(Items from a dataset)
──────────────────────────────

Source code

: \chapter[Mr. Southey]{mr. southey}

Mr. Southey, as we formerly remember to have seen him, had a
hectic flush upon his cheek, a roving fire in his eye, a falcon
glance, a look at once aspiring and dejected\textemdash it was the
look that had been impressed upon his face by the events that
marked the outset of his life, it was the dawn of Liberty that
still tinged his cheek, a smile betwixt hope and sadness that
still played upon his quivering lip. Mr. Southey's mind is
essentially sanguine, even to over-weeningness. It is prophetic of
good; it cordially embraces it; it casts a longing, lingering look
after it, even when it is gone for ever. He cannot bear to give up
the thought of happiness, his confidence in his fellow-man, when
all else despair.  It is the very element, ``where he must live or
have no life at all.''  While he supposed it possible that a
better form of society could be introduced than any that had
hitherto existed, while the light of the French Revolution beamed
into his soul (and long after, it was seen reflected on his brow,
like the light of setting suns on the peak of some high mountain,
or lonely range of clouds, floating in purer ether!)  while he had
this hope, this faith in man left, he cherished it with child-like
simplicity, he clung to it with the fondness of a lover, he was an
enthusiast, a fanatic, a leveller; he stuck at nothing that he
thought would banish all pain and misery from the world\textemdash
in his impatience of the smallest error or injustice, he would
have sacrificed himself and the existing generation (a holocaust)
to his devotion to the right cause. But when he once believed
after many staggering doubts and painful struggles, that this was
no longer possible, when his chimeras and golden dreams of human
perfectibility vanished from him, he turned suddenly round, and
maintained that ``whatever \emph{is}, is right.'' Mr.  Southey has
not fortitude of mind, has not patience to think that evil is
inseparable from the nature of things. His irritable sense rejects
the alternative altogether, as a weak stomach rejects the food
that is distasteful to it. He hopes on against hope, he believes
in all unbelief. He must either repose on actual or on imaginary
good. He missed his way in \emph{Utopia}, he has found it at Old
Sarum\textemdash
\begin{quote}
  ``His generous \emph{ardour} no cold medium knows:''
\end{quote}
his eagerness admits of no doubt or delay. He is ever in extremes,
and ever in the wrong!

──────────────────────────────

**About this exercise:**
Take the lines from the first line of the records through the line holding "that is distasteful", both included, and please reproduce them exactly with nothing added.

**Exercise response:**
Source code

: \chapter[Mr. Southey]{mr. southey}

Mr. Southey, as we formerly remember to have seen him, had a
hectic flush upon his cheek, a roving fire in his eye, a falcon
glance, a look at once aspiring and dejected\textemdash it was the
look that had been impressed upon his face by the events that
marked the outset of his life, it was the dawn of Liberty that
still tinged his cheek, a smile betwixt hope and sadness that
still played upon his quivering lip. Mr. Southey's mind is
essentially sanguine, even to over-weeningness. It is prophetic of
good; it cordially embraces it; it casts a longing, lingering look
after it, even when it is gone for ever. He cannot bear to give up
the thought of happiness, his confidence in his fellow-man, when
all else despair.  It is the very element, ``where he must live or
have no life at all.''  While he supposed it possible that a
better form of society could be introduced than any that had
hitherto existed, while the light of the French Revolution beamed
into his soul (and long after, it was seen reflected on his brow,
like the light of setting suns on the peak of some high mountain,
or lonely range of clouds, floating in purer ether!)  while he had
this hope, this faith in man left, he cherished it with child-like
simplicity, he clung to it with the fondness of a lover, he was an
enthusiast, a fanatic, a leveller; he stuck at nothing that he
thought would banish all pain and misery from the world\textemdash
in his impatience of the smallest error or injustice, he would
have sacrificed himself and the existing generation (a holocaust)
to his devotion to the right cause. But when he once believed
after many staggering doubts and painful struggles, that this was
no longer possible, when his chimeras and golden dreams of human
perfectibility vanished from him, he turned suddenly round, and
maintained that ``whatever \emph{is}, is right.'' Mr.  Southey has
not fortitude of mind, has not patience to think that evil is
inseparable from the nature of things. His irritable sense rejects
the alternative altogether, as a weak stomach rejects the food
that is distasteful to it. He hopes on against hope, he believes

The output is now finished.